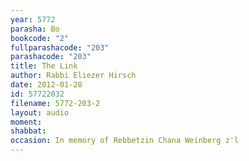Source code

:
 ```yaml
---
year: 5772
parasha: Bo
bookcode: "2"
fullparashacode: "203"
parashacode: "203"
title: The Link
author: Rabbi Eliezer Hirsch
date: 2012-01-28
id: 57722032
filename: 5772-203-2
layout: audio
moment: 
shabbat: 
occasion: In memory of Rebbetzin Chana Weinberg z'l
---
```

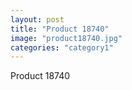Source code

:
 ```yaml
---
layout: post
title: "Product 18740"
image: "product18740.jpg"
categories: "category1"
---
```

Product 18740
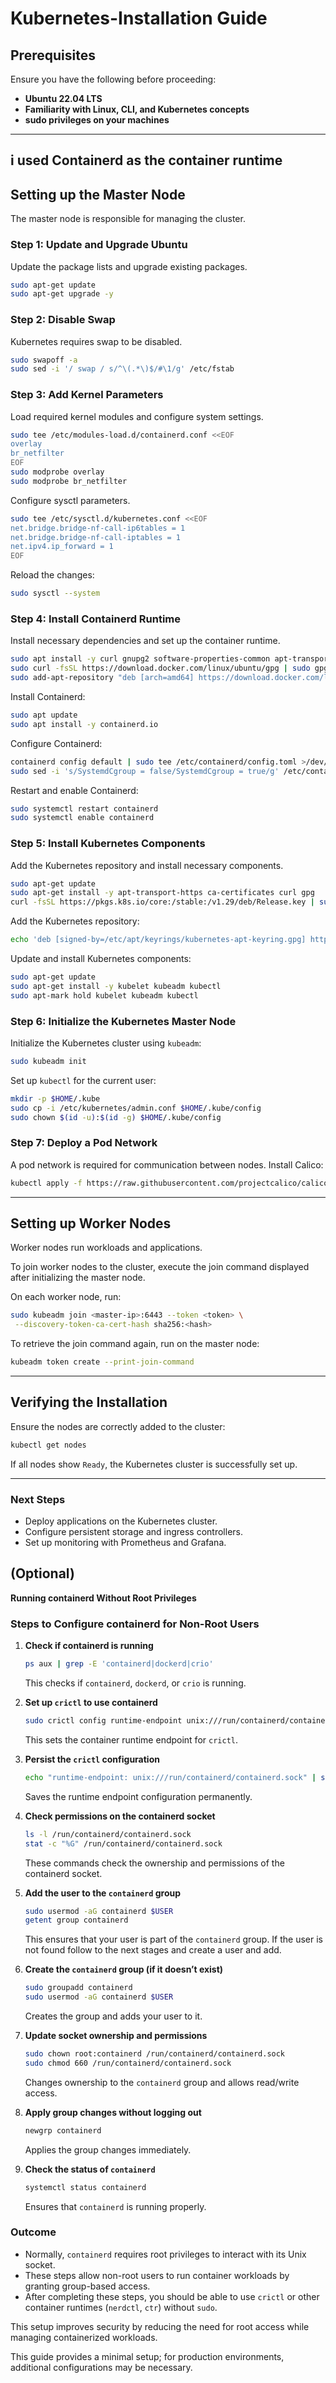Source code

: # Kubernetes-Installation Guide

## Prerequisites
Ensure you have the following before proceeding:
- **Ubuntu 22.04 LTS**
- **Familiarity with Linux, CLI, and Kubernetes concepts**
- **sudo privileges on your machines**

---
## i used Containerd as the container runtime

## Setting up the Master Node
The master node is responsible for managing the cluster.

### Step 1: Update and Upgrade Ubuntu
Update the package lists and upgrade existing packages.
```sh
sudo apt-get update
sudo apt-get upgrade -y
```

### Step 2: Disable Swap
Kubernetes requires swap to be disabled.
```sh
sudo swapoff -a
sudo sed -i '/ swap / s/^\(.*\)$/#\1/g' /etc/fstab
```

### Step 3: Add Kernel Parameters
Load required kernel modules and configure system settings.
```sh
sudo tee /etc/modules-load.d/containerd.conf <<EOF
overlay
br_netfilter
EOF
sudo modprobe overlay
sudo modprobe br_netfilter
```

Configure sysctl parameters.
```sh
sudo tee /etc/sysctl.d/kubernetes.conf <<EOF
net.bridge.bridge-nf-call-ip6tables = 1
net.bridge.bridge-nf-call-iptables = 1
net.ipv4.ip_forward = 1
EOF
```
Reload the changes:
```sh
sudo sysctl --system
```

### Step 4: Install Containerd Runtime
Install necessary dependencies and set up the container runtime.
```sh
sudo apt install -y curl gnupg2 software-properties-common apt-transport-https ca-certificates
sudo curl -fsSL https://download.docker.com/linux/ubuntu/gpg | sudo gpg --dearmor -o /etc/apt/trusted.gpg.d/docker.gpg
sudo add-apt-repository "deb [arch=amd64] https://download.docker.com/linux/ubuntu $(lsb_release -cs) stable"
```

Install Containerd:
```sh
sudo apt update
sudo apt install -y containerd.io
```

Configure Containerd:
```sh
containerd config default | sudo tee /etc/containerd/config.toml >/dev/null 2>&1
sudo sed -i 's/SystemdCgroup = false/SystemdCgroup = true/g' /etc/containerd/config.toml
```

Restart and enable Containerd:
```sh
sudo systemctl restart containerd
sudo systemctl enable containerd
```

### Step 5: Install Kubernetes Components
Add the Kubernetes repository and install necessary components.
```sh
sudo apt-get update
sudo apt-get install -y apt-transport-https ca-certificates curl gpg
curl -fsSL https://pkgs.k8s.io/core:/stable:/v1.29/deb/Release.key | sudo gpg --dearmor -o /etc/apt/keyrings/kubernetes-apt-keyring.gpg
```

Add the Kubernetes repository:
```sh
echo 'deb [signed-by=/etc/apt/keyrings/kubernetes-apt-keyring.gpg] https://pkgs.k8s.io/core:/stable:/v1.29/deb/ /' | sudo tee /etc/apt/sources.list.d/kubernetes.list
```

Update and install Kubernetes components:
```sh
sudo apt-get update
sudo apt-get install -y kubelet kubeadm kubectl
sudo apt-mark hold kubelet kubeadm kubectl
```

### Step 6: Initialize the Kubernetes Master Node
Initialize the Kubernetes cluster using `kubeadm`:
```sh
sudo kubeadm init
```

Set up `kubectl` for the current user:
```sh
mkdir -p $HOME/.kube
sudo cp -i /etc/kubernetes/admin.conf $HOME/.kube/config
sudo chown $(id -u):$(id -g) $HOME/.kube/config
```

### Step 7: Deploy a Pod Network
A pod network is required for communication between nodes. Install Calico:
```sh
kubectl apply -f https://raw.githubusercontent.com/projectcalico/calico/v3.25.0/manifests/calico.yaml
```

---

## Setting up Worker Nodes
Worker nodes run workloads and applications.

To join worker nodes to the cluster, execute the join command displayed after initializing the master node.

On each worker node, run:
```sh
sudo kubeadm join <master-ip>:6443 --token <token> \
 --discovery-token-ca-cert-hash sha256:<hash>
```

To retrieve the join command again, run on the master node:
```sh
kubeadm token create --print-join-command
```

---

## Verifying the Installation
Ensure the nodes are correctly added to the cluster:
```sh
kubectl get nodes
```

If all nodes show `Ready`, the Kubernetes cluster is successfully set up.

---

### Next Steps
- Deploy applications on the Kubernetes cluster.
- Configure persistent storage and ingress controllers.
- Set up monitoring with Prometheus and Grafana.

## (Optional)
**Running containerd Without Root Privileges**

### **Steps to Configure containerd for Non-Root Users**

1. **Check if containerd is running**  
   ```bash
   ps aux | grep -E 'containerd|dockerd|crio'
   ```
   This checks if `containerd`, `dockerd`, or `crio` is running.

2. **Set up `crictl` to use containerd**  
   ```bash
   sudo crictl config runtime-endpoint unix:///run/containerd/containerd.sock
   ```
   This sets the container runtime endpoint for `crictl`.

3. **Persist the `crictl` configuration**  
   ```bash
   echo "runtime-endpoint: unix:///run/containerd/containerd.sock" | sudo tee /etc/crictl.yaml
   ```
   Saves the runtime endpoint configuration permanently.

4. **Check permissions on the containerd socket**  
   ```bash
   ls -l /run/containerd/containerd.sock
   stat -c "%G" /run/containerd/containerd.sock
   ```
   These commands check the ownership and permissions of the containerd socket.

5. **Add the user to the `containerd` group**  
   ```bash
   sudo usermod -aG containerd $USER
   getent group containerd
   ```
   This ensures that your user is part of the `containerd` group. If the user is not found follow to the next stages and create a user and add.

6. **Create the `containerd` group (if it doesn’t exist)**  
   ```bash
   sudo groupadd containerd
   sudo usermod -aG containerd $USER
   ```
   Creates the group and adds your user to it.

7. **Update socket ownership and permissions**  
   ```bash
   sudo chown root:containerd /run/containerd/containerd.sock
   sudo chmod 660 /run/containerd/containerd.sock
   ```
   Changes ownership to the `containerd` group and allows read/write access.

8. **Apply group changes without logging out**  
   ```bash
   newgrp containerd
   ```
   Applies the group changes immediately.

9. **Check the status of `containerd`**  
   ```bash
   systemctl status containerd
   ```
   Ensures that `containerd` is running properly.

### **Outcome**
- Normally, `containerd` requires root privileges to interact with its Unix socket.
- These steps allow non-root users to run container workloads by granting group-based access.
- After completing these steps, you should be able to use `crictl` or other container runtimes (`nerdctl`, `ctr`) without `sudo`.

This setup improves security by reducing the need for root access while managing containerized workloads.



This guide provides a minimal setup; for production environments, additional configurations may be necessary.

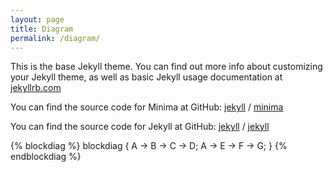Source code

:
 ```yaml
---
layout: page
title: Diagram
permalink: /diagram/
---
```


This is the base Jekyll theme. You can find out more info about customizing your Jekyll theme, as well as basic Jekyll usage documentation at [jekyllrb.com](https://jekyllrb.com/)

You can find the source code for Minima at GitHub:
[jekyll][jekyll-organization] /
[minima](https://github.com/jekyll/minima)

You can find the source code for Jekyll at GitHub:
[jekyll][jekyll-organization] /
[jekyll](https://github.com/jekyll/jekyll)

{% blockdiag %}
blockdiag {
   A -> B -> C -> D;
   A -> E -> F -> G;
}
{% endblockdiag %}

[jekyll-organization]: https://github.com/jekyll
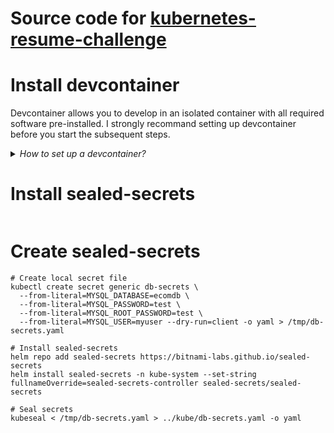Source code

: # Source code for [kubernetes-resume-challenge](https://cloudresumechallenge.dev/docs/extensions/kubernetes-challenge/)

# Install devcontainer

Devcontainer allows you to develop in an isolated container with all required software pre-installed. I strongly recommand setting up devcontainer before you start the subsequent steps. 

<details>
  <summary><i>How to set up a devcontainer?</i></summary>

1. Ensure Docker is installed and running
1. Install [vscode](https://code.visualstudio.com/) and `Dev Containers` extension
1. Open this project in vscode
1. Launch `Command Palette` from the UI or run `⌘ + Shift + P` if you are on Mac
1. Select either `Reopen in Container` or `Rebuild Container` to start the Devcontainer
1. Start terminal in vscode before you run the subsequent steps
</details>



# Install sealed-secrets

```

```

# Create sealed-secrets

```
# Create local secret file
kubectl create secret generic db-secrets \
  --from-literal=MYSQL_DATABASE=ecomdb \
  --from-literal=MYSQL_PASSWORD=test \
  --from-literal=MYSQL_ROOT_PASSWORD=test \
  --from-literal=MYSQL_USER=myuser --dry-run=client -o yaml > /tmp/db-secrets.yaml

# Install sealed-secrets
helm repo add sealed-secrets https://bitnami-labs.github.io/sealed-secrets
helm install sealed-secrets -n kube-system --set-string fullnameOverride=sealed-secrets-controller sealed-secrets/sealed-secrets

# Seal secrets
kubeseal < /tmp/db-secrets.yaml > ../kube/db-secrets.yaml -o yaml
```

————

• _HOW TO COMPLETE THIS TASK_
Report every line from the listing above where the string "download" can be found.

• _ANSWER TO THE EXERCISE_
sudo curl -fsSL https://download.docker.com/linux/ubuntu/gpg | sudo gpg --dearmor -o /etc/apt/trusted.gpg.d/docker.gpg
sudo add-apt-repository "deb [arch=amd64] https://download.docker.com/linux/ubuntu $(lsb_release -cs) stable"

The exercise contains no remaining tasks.